EXCLUSIVE: Analytics and AI – it starts with training

Video analytics and AI

Share this content


Senior AI Engineer at Evolon, Srinath Kumar, analyzes how a vendor builds and trains their AI directly affects security accuracy.

The advance of AI

AI is a hot topic in the security industry; companies are developing technologies and end users worldwide are adopting the tools and learning alongside researchers.

We’re in rapid technological innovation and development, with AI improving constantly.

For security operators, it is exciting to be on the frontier of an impactful technological change and challenging to understand what to look for. 

As with any security technology, asking the right questions helps identify the best solution for your business, industry and use case.

Here, we will explore the technologies deployed in video surveillance AI, dive into the importance of training data and arm you with the information you need when evaluating what security AI is best for your organization.

Video surveillance AI – what’s under the hood?

AI is a broad term. Within the security industry, AI used in video surveillance often combines machine learning, computer vision and deep learning.

Machine learning is a field of AI focused on mimicking human learning.

Machine learning empowers computer algorithms to learn and program themselves, gradually improving accuracy.

The technology requires a lot of high-quality data; the more data, the better the program.
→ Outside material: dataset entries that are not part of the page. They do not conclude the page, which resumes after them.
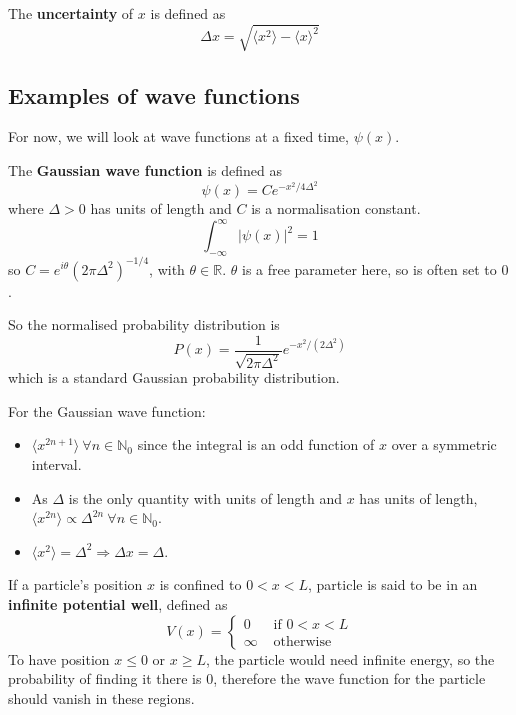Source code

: \begin{definition}
	The \textbf{uncertainty} of $x$ is defined as
	\[
		\Delta x = \sqrt{\langle x^2 \rangle - \langle x \rangle ^2}
	\]
\end{definition}

\subsection{Examples of wave functions}

\begin{remark}
	For now, we will look at wave functions at a fixed time, $\psi(x)$.
\end{remark}

\begin{definition}
	The \textbf{Gaussian wave function} is defined as
	\[
		\psi(x) = C e^{-x^2 / 4 \Delta^2}
	\]
	where $\Delta > 0$ has units of length and $C$ is a normalisation constant.
	\[
		\int_{-\infty}^{\infty} |\psi(x)|^2 = 1
	\]
	so $C = e^{i \theta} {(2 \pi \Delta^2)}^{-1/4}$, with $\theta \in \mathbb{R}$. $\theta$ is a free parameter here, so is often set to $0$.

	So the normalised probability distribution is
	\[
		P(x) = \frac{1}{\sqrt{2 \pi \Delta^2}} e^{-x^2 / (2 \Delta^2)}
	\]
	which is a standard Gaussian probability distribution.
\end{definition}

\begin{remark}
	For the Gaussian wave function:
	\begin{itemize}
		\item $\langle x^{2n + 1} \rangle \ \forall n \in \mathbb{N}_0$ since the integral is an odd function of $x$ over a symmetric interval.
		\item As $\Delta$ is the only quantity with units of length and $x$ has units of length, $\langle x^{2n} \rangle \propto \Delta^{2n} \ \forall n \in \mathbb{N}_0$.
		\item $\langle x^2 \rangle = \Delta^2 \Longrightarrow \Delta x = \Delta$.
	\end{itemize}
\end{remark}

\begin{definition}
	If a particle's position $x$ is confined to $0 < x < L$, particle is said to be in an \textbf{infinite potential well}, defined as
	\[
		V(x) = \begin{cases}
			0 & \text{ if } 0 < x < L \\
			\infty & \text{ otherwise}
		\end{cases}
	\]
	To have position $x \le 0$ or $x \ge L$, the particle would need infinite energy, so the probability of finding it there is $0$, therefore the wave function for the particle should vanish in these regions.
\end{definition}

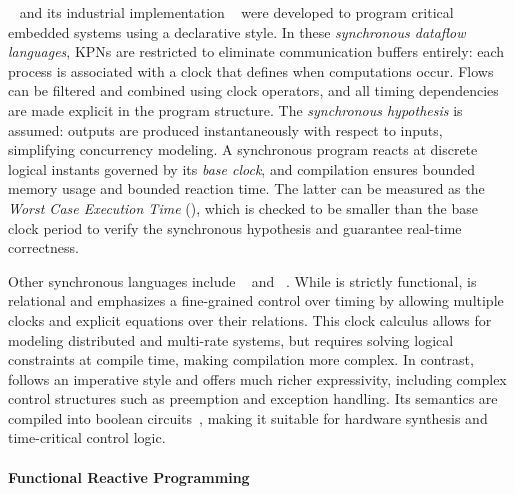 \Lustre~\cite{DBLP:conf/popl/CaspiPHP87} and its industrial implementation
\Scade~\cite{DBLP:conf/tase/ColacoPP17} were developed to program critical embedded systems using
a declarative style. In these \emph{synchronous dataflow languages}, KPNs are restricted
to eliminate communication buffers entirely: each process is associated with a clock that defines
when computations occur. Flows can be filtered and combined using clock operators, and all
timing dependencies are made explicit in the program structure. The \emph{synchronous hypothesis} is
assumed: outputs are produced instantaneously with respect to inputs, simplifying concurrency
modeling. A synchronous program reacts at discrete logical instants governed by its \emph
{base clock}, and compilation ensures bounded memory usage and bounded reaction time. The latter can
be measured as the \emph{Worst Case Execution Time} (\wcet), which is checked to be smaller than the
base clock period to verify the synchronous hypothesis and guarantee real-time correctness.

Other synchronous languages include \Signal~\cite{DBLP:journals/scp/BenvenisteGJ91} and
\Esterel~\cite{DBLP:journals/scp/BerryG92}. While \Lustre is strictly functional, \Signal is
relational and emphasizes a fine-grained control over timing by allowing multiple clocks and
explicit equations over their relations. This clock calculus allows for modeling distributed
and multi-rate systems, but requires solving logical constraints at compile time, making
compilation more complex. In contrast, \Esterel follows an imperative style and offers much richer
expressivity, including complex control structures such as preemption and exception handling.
Its semantics are compiled into boolean circuits~\cite{DBLP:books/daglib/0023221}, making it
suitable for hardware synthesis and time-critical control logic.

\paragraph{Functional Reactive Programming}
\label{sec:intro:dsl:dataflow:frp}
Machine learning systems have three primary functions:

  • Descriptive: the AI uses the input data to explain what happened
  • Predictive: the AI uses input data to predict what may happen
  • Prescriptive: the AI uses input data to make recommendations on actions to take

Computer vision is a field of AI that enables computers to see and understand context through images, videos and other visual inputs.

Computer vision works similarly to human vision, though AI’s computational power and capabilities allow it to notice patterns, anomalies and minor imperceptible differences that outperform human vision.
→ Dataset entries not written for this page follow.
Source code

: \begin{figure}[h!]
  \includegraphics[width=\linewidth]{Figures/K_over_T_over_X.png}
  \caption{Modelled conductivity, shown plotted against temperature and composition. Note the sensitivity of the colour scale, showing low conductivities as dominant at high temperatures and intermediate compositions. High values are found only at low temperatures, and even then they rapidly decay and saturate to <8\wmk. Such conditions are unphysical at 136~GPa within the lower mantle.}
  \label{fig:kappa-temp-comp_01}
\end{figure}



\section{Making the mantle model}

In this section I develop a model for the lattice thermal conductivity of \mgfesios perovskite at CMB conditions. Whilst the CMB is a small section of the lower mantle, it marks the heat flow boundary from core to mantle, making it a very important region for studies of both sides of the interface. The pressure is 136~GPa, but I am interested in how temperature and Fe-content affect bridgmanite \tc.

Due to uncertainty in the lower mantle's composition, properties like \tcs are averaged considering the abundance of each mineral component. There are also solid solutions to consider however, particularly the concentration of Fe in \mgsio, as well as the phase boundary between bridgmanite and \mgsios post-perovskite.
Computer vision capabilities include:

  • Object classification – objects in an image can be identified based on a defined category (people, vehicles, animals)
  • Object identification – the object category is distinguished and its appearance is analyzed to determine the identity or unique traits (colors, clothing, vehicle brand/model)
  • Object tracking – video input is used to process the movement of an object over time
  • Optical character recognition – data within images is analyzed to identify letters and numbers that are converted to text to be used by additional programs (license plates, addresses and other unique identifiers)
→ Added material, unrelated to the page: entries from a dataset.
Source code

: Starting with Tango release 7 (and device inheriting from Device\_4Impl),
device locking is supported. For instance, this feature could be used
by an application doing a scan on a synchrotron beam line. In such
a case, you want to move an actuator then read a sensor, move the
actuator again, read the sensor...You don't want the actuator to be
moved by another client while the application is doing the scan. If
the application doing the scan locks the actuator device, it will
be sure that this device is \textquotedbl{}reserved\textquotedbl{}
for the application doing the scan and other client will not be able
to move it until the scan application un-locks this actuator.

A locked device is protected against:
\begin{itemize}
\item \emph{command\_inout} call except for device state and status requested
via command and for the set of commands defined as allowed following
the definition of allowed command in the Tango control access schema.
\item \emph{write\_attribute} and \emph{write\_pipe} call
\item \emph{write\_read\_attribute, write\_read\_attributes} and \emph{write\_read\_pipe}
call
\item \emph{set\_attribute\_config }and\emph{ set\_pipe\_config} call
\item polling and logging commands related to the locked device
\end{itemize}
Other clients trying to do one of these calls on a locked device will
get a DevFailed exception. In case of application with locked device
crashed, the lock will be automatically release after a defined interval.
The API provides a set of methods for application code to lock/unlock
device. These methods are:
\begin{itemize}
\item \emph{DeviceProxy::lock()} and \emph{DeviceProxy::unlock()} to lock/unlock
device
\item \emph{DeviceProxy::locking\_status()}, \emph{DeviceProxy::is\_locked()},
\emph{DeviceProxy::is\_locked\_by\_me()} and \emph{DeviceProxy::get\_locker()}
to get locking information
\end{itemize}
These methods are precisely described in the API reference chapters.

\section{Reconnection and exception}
Deep learning is a subset of machine learning, mainly based on artificial neural networks (ANNs), inspired by the functioning of the human brain.

Deep learning networks are neural networks with many layers, allowing for added complexity and improved output accuracy.

Deep neural networks with multiple layers of interconnected nodes allow these AI models to solve complex data challenges by discovering patterns and features in the input data.

Deep learning algorithms can learn independently and improve from added data without ongoing manual engineering. 

Training deep neural networks requires extensive data pools and advanced computational resources.

In recent years, the advancement of technologies like graphics processing units (GPUs) and cloud computing architecture has made it easier to train and deploy deep neural networks with the specialized task of improving security.

The impact of deployment methods on AI accuracy

The three deployment methods for video surveillance AI are cloud, on-premises and in-camera.

A general rule of thumb is that the more powerful computational power you can access, the more complex the AI model can be, creating a trade-off between size and accuracy.

Based on this understanding, cloud-based security AI technologies will be the most powerful options on the market.

Access to the cloud provides seemingly unrestricted computing power. Highly complex deep learning neural networks can be built on this architecture and deployed quickly anywhere in the world.  

On-premises and onboard camera AI have inherent limitations based on the physical computational power and investment allocated and come with ongoing maintenance.

Pairing camera AI and cloud-based AI can create a layered approach to a security architecture.

The importance of built-for-security datasets

Understanding how the AI models you’re evaluating were trained before adding them to your security tech stack is essential.

Training an AI model requires an extensive and high-quality dataset. High quality in this context means the image and video data match real-world video surveillance deployments.

The most vital aspect of AI training is the diversity of data included.

AI models should be trained and exposed to many possible scenarios, variables and threats like a seasoned security professional. 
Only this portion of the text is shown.